25 October - 16 November 2019
The line II
Kevin Conner, Christopher Orchard, Godwin Bradbeer and Jason Cordero
I began to explore the idea of ‘out of place’ and ‘having no place’ and a place one can call one’s own while travelling through the Gawler Ranges last year.
Major investigations are underway to understand how an invasive cactus from southern California is invading the ranges; its aggressive spikes buried themselves in my leg when I ventured too close and could only be removed with a pair of pliers. It was easy to see how the ‘invader’ moved around, attaching itself to naive kangaroos and unfortunate sheep.
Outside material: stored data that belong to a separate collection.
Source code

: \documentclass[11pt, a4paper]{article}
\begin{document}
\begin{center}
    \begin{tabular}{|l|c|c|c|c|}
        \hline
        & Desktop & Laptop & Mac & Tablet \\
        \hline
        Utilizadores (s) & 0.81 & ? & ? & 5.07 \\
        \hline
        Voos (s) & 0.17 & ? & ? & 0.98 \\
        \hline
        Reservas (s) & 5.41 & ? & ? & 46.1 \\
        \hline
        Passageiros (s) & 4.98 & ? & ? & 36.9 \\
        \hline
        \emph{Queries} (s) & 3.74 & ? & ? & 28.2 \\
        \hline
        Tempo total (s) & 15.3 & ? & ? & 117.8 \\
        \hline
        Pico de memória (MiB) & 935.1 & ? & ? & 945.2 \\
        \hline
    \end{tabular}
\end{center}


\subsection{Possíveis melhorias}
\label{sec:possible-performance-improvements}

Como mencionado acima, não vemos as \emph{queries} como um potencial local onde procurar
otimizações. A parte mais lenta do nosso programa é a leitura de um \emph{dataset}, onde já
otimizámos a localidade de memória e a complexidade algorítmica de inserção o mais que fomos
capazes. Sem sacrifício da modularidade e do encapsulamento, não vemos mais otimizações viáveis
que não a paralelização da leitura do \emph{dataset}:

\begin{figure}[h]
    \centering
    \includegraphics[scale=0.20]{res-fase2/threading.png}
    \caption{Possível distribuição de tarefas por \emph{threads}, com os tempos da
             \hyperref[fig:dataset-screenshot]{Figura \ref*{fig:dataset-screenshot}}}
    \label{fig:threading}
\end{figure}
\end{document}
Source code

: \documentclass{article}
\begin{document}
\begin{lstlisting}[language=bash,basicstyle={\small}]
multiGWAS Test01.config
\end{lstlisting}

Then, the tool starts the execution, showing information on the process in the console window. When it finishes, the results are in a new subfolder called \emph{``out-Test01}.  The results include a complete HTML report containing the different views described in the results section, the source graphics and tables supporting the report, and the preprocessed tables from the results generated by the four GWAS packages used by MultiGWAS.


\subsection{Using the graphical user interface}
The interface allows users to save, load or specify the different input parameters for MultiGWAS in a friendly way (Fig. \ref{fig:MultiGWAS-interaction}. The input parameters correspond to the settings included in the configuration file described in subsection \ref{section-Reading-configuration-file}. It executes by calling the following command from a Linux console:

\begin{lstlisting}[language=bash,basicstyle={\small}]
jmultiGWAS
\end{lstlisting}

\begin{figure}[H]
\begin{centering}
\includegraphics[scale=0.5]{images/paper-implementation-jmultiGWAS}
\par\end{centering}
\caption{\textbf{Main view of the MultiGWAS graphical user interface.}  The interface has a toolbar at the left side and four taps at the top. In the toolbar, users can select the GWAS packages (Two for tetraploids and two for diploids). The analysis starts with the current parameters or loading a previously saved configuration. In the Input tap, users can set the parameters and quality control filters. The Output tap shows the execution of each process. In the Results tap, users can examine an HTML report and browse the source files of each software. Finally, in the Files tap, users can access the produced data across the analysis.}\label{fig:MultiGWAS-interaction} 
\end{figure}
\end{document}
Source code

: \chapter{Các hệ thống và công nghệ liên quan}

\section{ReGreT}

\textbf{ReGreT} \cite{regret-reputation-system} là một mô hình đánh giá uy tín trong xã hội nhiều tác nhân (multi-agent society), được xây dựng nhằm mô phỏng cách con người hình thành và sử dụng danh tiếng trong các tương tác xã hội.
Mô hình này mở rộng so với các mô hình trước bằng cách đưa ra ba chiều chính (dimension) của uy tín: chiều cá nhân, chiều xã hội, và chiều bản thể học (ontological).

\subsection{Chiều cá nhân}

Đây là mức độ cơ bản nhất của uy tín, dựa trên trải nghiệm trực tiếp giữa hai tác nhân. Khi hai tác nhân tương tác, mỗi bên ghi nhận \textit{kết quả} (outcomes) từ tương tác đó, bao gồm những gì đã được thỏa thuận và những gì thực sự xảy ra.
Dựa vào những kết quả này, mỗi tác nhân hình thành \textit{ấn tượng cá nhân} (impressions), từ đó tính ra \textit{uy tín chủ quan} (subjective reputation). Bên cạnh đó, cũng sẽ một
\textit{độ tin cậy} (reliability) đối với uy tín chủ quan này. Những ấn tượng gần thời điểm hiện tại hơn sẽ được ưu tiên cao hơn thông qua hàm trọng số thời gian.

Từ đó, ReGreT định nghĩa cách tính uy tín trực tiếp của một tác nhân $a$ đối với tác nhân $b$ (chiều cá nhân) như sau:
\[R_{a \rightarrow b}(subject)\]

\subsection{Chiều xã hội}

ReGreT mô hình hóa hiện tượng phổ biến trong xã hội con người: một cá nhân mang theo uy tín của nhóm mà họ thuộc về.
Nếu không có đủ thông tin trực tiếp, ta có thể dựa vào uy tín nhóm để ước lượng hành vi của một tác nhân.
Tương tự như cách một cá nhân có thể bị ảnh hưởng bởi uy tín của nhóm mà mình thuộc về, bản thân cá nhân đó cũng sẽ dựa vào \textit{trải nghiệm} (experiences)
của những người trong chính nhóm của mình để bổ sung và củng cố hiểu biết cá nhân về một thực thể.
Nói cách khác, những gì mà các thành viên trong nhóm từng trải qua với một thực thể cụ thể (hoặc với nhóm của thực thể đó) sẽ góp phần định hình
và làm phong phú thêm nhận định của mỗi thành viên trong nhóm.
Visually misshapen in comparison to the local flora, and aggressive, it’s easy not to love it.
I started thinking about how the landscape would look if the invader really took hold, and my thoughts extended to the sheep, the Europeans, and the car races held on the dry salt lake bed.
Reflecting on Virginia Woolf’s essay title ‘A room of one’s own’ , one cannot but feel concern for the landscape that is losing its ‘room’.
The idea of individual rooms for each of us is all well and good, but inevitably these desires intersect with the lives of others. Should the weed ‘go back where it came from’? Does the weed have a right to space, to ‘a room of one’s own’?
Where do your sympathies lie? Are they oppositional?
It seems to me to be beyond binary.
Outsiders as Woolf observed self-evidently exist in a potentially dangerous space.